The quote suggests that Alibaba's significant private market value creation prior to its IPO serves as an inspiration for the Vision Fund's strategy.
"And if the late stage growth, all the profits of that are going to shareholders like a vision fund, instead of shareholders like retail investors..."
This quote expresses concern that the profits from late-stage growth may be increasingly directed to large institutional investors rather than the broader public.
"But SoftBank itself is a public company. So anybody, you and I can go invest in Softbank right now..."
The quote clarifies that despite the Vision Fund's private nature, the public can indirectly access its returns by investing in SoftBank's publicly traded shares.
"The scenario in which this is value destructive is I view as having been in VC for a while and observed companies."
This quote acknowledges the potential negative consequences of the Vision Fund's investment strategy from the perspective of a venture capitalist.
"Do you think it irrationally drives up valuations or unjustifiably drives up valuations?"

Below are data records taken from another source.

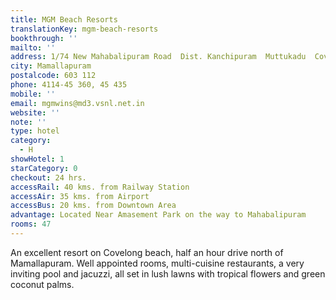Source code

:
 ```yaml
---
title: MGM Beach Resorts
translationKey: mgm-beach-resorts
bookthrough: ''
mailto: ''
address: 1/74 New Mahabalipuram Road  Dist. Kanchipuram  Muttukadu  Covelong
city: Mamallapuram
postalcode: 603 112
phone: 4114-45 360, 45 435
mobile: ''
email: mgmwins@md3.vsnl.net.in
website: ''
note: ''
type: hotel
category:
  - H
showHotel: 1
starCategory: 0
checkout: 24 hrs.
accessRail: 40 kms. from Railway Station
accessAir: 35 kms. from Airport
accessBus: 20 kms. from Downtown Area
advantage: Located Near Amasement Park on the way to Mahabalipuram
rooms: 47
---
```

An excellent resort on Covelong beach, half an hour drive north of Mamallapuram. Well appointed rooms, multi-cuisine restaurants, a very inviting pool and jacuzzi, all set in lush lawns with tropical flowers and green coconut palms.
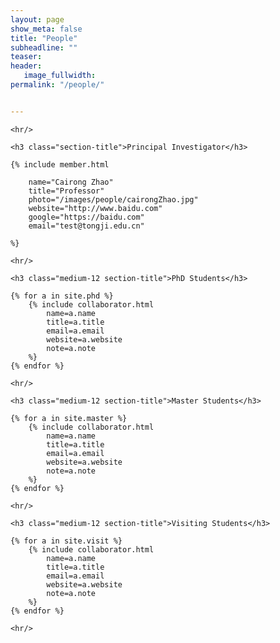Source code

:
 ```yaml
---
layout: page
show_meta: false
title: "People"
subheadline: ""
teaser: 
header:
   image_fullwidth: 
permalink: "/people/"


---
```


<div class="row"> 

	<hr/>

	<h3 class="section-title">Principal Investigator</h3>

    {% include member.html 
   
   		name="Cairong Zhao" 
   		title="Professor" 
   		photo="/images/people/cairongZhao.jpg" 
   		website="http://www.baidu.com" 
   		google="https://baidu.com" 
   		email="test@tongji.edu.cn"
   
   	%}
	
	<hr/>

	<h3 class="medium-12 section-title">PhD Students</h3>

	{% for a in site.phd %}
		{% include collaborator.html 
            name=a.name 
            title=a.title 
            email=a.email 
            website=a.website 
            note=a.note 
        %}
	{% endfor %}

	<hr/>

	<h3 class="medium-12 section-title">Master Students</h3>

	{% for a in site.master %}
		{% include collaborator.html 
            name=a.name 
            title=a.title 
            email=a.email 
            website=a.website 
            note=a.note 
		%}
	{% endfor %}

	<hr/>

	<h3 class="medium-12 section-title">Visiting Students</h3>

	{% for a in site.visit %}
		{% include collaborator.html 
            name=a.name 
            title=a.title 
            email=a.email 
            website=a.website 
            note=a.note 
		%}
	{% endfor %}

	<hr/>

</div>




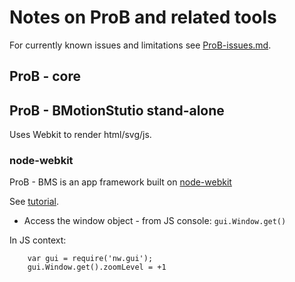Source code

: # Notes on ProB and related tools

For currently known issues and limitations see [ProB-issues.md](ProB-issues.md).

## ProB - core


## ProB - BMotionStutio stand-alone

Uses Webkit to render html/svg/js.


### node-webkit

ProB - BMS is an app framework built on [node-webkit](https://github.com/nwjs/nw.js)

See [tutorial](https://gentlenode.com/journal/node-webkit-1-complete-cheatsheet/26).

- Access the window object - from JS console: `gui.Window.get()`

In JS context:
```
	var gui = require('nw.gui');
	gui.Window.get().zoomLevel = +1
```
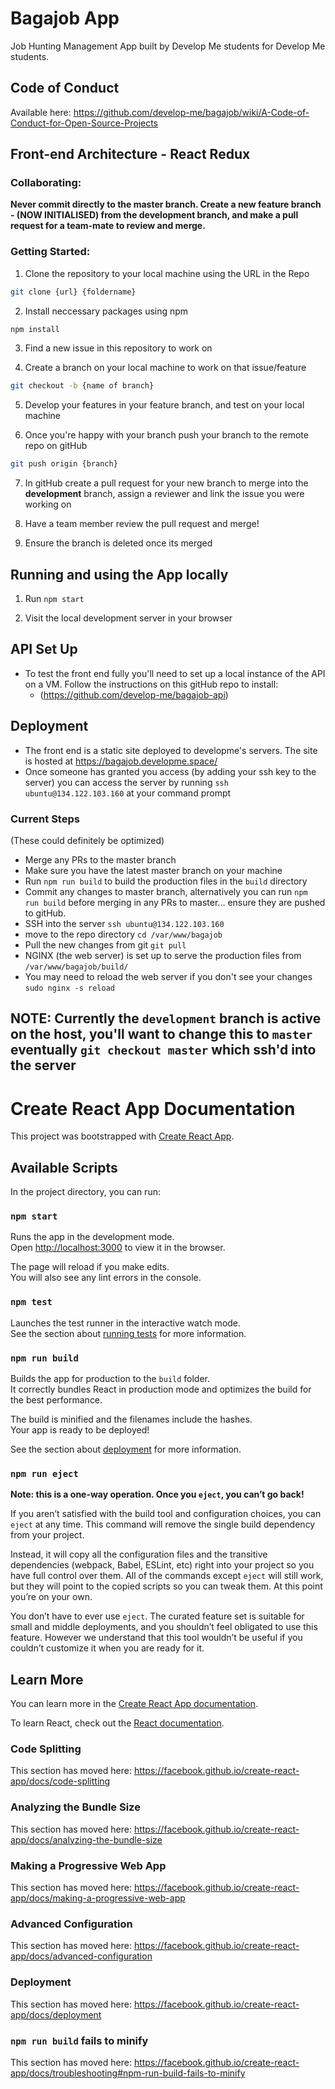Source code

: # Bagajob App
Job Hunting Management App built by Develop Me students for Develop Me students.

## Code of Conduct

Available here: https://github.com/develop-me/bagajob/wiki/A-Code-of-Conduct-for-Open-Source-Projects

## Front-end Architecture - React Redux

### Collaborating:

**Never commit directly to the master branch. Create a new feature branch - (NOW INITIALISED) from the development branch, and make a pull request for a team-mate to review and merge.**

### Getting Started:

1. Clone the repository to your local machine using the URL in the Repo
```bash
git clone {url} {foldername}
```
2. Install neccessary packages using npm
```bash
npm install
```
3. Find a new issue in this repository to work on

4. Create a branch on your local machine to work on that issue/feature
```bash
git checkout -b {name of branch}
```
5. Develop your features in your feature branch, and test on your local machine

6. Once you're happy with your branch push your branch to the remote repo on gitHub
```bash
git push origin {branch}
```
7. In gitHub create a pull request for your new branch to merge into the **development** branch, assign a reviewer and link the issue you were working on

8. Have a team member review the pull request and merge!

9. Ensure the branch is deleted once its merged

## Running and using the App locally

1. Run `npm start`

1. Visit the local development server in your browser

## API Set Up
- To test the front end fully you'll need to set up a local instance of the API on a VM. Follow the instructions on this gitHub repo to install:
  - (https://github.com/develop-me/bagajob-api)
  
## Deployment
- The front end is a static site deployed to developme's servers. The site is hosted at https://bagajob.developme.space/ 
- Once someone has granted you access (by adding your ssh key to the server) you can access the server by running `ssh ubuntu@134.122.103.160` at your command prompt

### Current Steps
(These could definitely be optimized)
- Merge any PRs to the master branch
- Make sure you have the latest master branch on your machine
- Run `npm run build` to build the production files in the `build` directory
- Commit any changes to master branch, alternatively you can run `npm run build` before merging in any PRs to master... ensure they are pushed to gitHub.
- SSH into the server `ssh ubuntu@134.122.103.160`
- move to the repo directory `cd /var/www/bagajob`
- Pull the new changes from git `git pull`
- NGINX (the web server) is set up to serve the production files from `/var/www/bagajob/build/`
- You may need to reload the web server if you don't see your changes `sudo nginx -s reload`

NOTE: Currently the `development` branch is active on the host, you'll want to change this to `master` eventually `git checkout master` which ssh'd into the server
--

# Create React App Documentation

This project was bootstrapped with [Create React App](https://github.com/facebook/create-react-app).

## Available Scripts

In the project directory, you can run:

### `npm start`

Runs the app in the development mode.<br />
Open [http://localhost:3000](http://localhost:3000) to view it in the browser.

The page will reload if you make edits.<br />
You will also see any lint errors in the console.

### `npm test`

Launches the test runner in the interactive watch mode.<br />
See the section about [running tests](https://facebook.github.io/create-react-app/docs/running-tests) for more information.

### `npm run build`

Builds the app for production to the `build` folder.<br />
It correctly bundles React in production mode and optimizes the build for the best performance.

The build is minified and the filenames include the hashes.<br />
Your app is ready to be deployed!

See the section about [deployment](https://facebook.github.io/create-react-app/docs/deployment) for more information.

### `npm run eject`

**Note: this is a one-way operation. Once you `eject`, you can’t go back!**

If you aren’t satisfied with the build tool and configuration choices, you can `eject` at any time. This command will remove the single build dependency from your project.

Instead, it will copy all the configuration files and the transitive dependencies (webpack, Babel, ESLint, etc) right into your project so you have full control over them. All of the commands except `eject` will still work, but they will point to the copied scripts so you can tweak them. At this point you’re on your own.

You don’t have to ever use `eject`. The curated feature set is suitable for small and middle deployments, and you shouldn’t feel obligated to use this feature. However we understand that this tool wouldn’t be useful if you couldn’t customize it when you are ready for it.

## Learn More

You can learn more in the [Create React App documentation](https://facebook.github.io/create-react-app/docs/getting-started).

To learn React, check out the [React documentation](https://reactjs.org/).

### Code Splitting

This section has moved here: https://facebook.github.io/create-react-app/docs/code-splitting

### Analyzing the Bundle Size

This section has moved here: https://facebook.github.io/create-react-app/docs/analyzing-the-bundle-size

### Making a Progressive Web App

This section has moved here: https://facebook.github.io/create-react-app/docs/making-a-progressive-web-app

### Advanced Configuration

This section has moved here: https://facebook.github.io/create-react-app/docs/advanced-configuration

### Deployment

This section has moved here: https://facebook.github.io/create-react-app/docs/deployment

### `npm run build` fails to minify

This section has moved here: https://facebook.github.io/create-react-app/docs/troubleshooting#npm-run-build-fails-to-minify
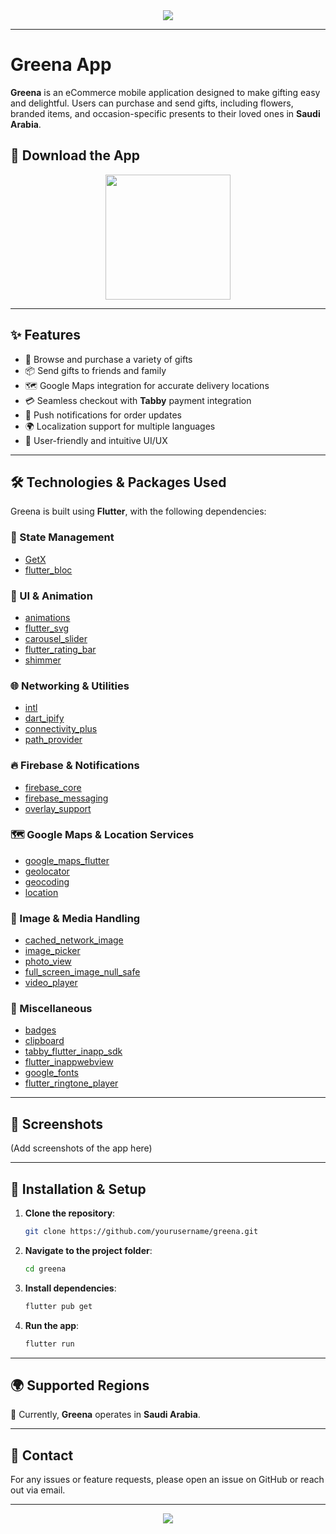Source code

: <div align="center">
    <img src="https://readme-typing-svg.herokuapp.com/?font=Righteous&size=35&center=true&vCenter=true&width=500&height=70&duration=4000&lines=Welcome+to+Greena!+🎁;+Your+Ultimate+Gifting+Experience!+🚀" />
</div>

---

# Greena App

**Greena** is an eCommerce mobile application designed to make gifting easy and delightful. Users can purchase and send gifts, including flowers, branded items, and occasion-specific presents to their loved ones in **Saudi Arabia**.

## 📲 Download the App

<div align="center">
    <a href="https://apps.apple.com/eg/app/greena/id6450934470">
        <img src="https://developer.apple.com/assets/elements/badges/download-on-the-app-store.svg" width="200" />
    </a>
</div>

---

## ✨ Features
- 🎁 Browse and purchase a variety of gifts
- 📦 Send gifts to friends and family
- 🗺 Google Maps integration for accurate delivery locations
- 💳 Seamless checkout with **Tabby** payment integration
- 🔔 Push notifications for order updates
- 🌍 Localization support for multiple languages
- 🎨 User-friendly and intuitive UI/UX

---

## 🛠️ Technologies & Packages Used

Greena is built using **Flutter**, with the following dependencies:

### 📌 State Management
- [GetX](https://pub.dev/packages/get) 
- [flutter_bloc](https://pub.dev/packages/flutter_bloc) 

### 🎨 UI & Animation
- [animations](https://pub.dev/packages/animations) 
- [flutter_svg](https://pub.dev/packages/flutter_svg)
- [carousel_slider](https://pub.dev/packages/carousel_slider) 
- [flutter_rating_bar](https://pub.dev/packages/flutter_rating_bar) 
- [shimmer](https://pub.dev/packages/shimmer) 

### 🌐 Networking & Utilities
- [intl](https://pub.dev/packages/intl)
- [dart_ipify](https://pub.dev/packages/dart_ipify) 
- [connectivity_plus](https://pub.dev/packages/connectivity_plus)
- [path_provider](https://pub.dev/packages/path_provider) 

### 🔥 Firebase & Notifications
- [firebase_core](https://pub.dev/packages/firebase_core) 
- [firebase_messaging](https://pub.dev/packages/firebase_messaging) 
- [overlay_support](https://pub.dev/packages/overlay_support) 

### 🗺 Google Maps & Location Services
- [google_maps_flutter](https://pub.dev/packages/google_maps_flutter)
- [geolocator](https://pub.dev/packages/geolocator) 
- [geocoding](https://pub.dev/packages/geocoding) 
- [location](https://pub.dev/packages/location) 

### 📸 Image & Media Handling
- [cached_network_image](https://pub.dev/packages/cached_network_image) 
- [image_picker](https://pub.dev/packages/image_picker) 
- [photo_view](https://pub.dev/packages/photo_view) 
- [full_screen_image_null_safe](https://pub.dev/packages/full_screen_image_null_safe) 
- [video_player](https://pub.dev/packages/video_player) 

### 🔧 Miscellaneous
- [badges](https://pub.dev/packages/badges) 
- [clipboard](https://pub.dev/packages/clipboard) 
- [tabby_flutter_inapp_sdk](https://pub.dev/packages/tabby_flutter_inapp_sdk) 
- [flutter_inappwebview](https://pub.dev/packages/flutter_inappwebview) 
- [google_fonts](https://pub.dev/packages/google_fonts) 
- [flutter_ringtone_player](https://pub.dev/packages/flutter_ringtone_player) 

---

## 📸 Screenshots
(Add screenshots of the app here)

---

## 🚀 Installation & Setup

1. **Clone the repository**:
   ```bash
   git clone https://github.com/yourusername/greena.git
   ```
2. **Navigate to the project folder**:
   ```bash
   cd greena
   ```
3. **Install dependencies**:
   ```bash
   flutter pub get
   ```
4. **Run the app**:
   ```bash
   flutter run
   ```

---

## 🌍 Supported Regions
📍 Currently, **Greena** operates in **Saudi Arabia**.

---

## 📩 Contact
For any issues or feature requests, please open an issue on GitHub or reach out via email.

---

<div align="center">
    <img src="https://readme-typing-svg.herokuapp.com/?font=Righteous&size=25&center=true&vCenter=true&width=500&height=70&duration=4000&lines=Thank+you+for+visiting!+🌟;+Download+Greena+today!" />
</div>

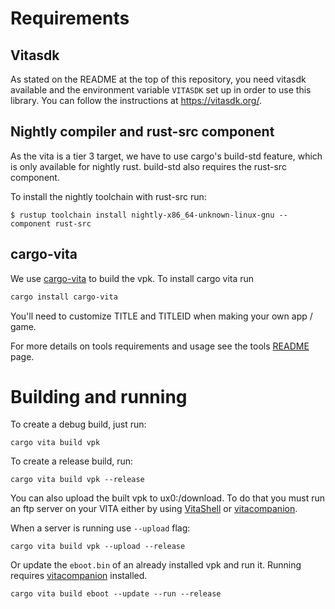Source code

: # Requirements

## Vitasdk

As stated on the README at the top of this repository, you need vitasdk
available and the environment variable `VITASDK` set up in order to use this
library. You can follow the instructions at https://vitasdk.org/.

## Nightly compiler and rust-src component

As the vita is a tier 3 target, we have to use cargo's build-std feature, which
is only available for nightly rust. build-std also requires the rust-src
component.

To install the nightly toolchain with rust-src run:

```
$ rustup toolchain install nightly-x86_64-unknown-linux-gnu --component rust-src
```

## cargo-vita

We use [cargo-vita](https://github.com/vita-rust/cargo-vita) to build the vpk. To install cargo vita run
```sh
cargo install cargo-vita
```

You'll need to customize TITLE and TITLEID when making your own app / game.

For more details on tools requirements and usage see the tools [README](https://github.com/vita-rust/cargo-vita) page.

# Building and running

To create a debug build, just run:

```
cargo vita build vpk
```

To create a release build, run:

```
cargo vita build vpk --release
```

You can also upload the built vpk to ux0:/download. To do that you must run an ftp server on your VITA
either by using [VitaShell](https://github.com/TheOfficialFloW/VitaShell) or [vitacompanion](https://github.com/devnoname120/vitacompanion).

When a server is running use `--upload` flag:

```
cargo vita build vpk --upload --release
```

Or update the `eboot.bin` of an already installed vpk and run it. Running requires [vitacompanion](https://github.com/devnoname120/vitacompanion) installed.

```
cargo vita build eboot --update --run --release
```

The quote questions the impact of Vision Fund's investments on the rationality of market valuations for companies receiving its funds.
"What he's done is the same thing that Bezos is doing with Amazon, which is adding more legs to the stool of Softbank."
This quote compares the strategic approaches of SoftBank and Amazon in expanding their respective businesses and revenue sources.
"There's two models of innovation. There's internal and external for big companies, and SoftBank is doubling hard on the external."
The quote contrasts the innovation strategies of SoftBank and Amazon, highlighting SoftBank's preference for external investments over internal product creation.
"I think it's Masa is he created a brand new product which is a vehicle for these very large pools of capital to credibly invest in growth and in the future."
The quote credits Masayoshi Son, the CEO of SoftBank, with creating a new investment vehicle that allows large capital pools to invest in growth opportunities.
"Well, listeners, before we jump on to the next part here, thanks for bearing with us over this very long episode."
This quote thanks the audience for their attention throughout an extensive discussion on the complexities of SoftBank and the Vision Fund.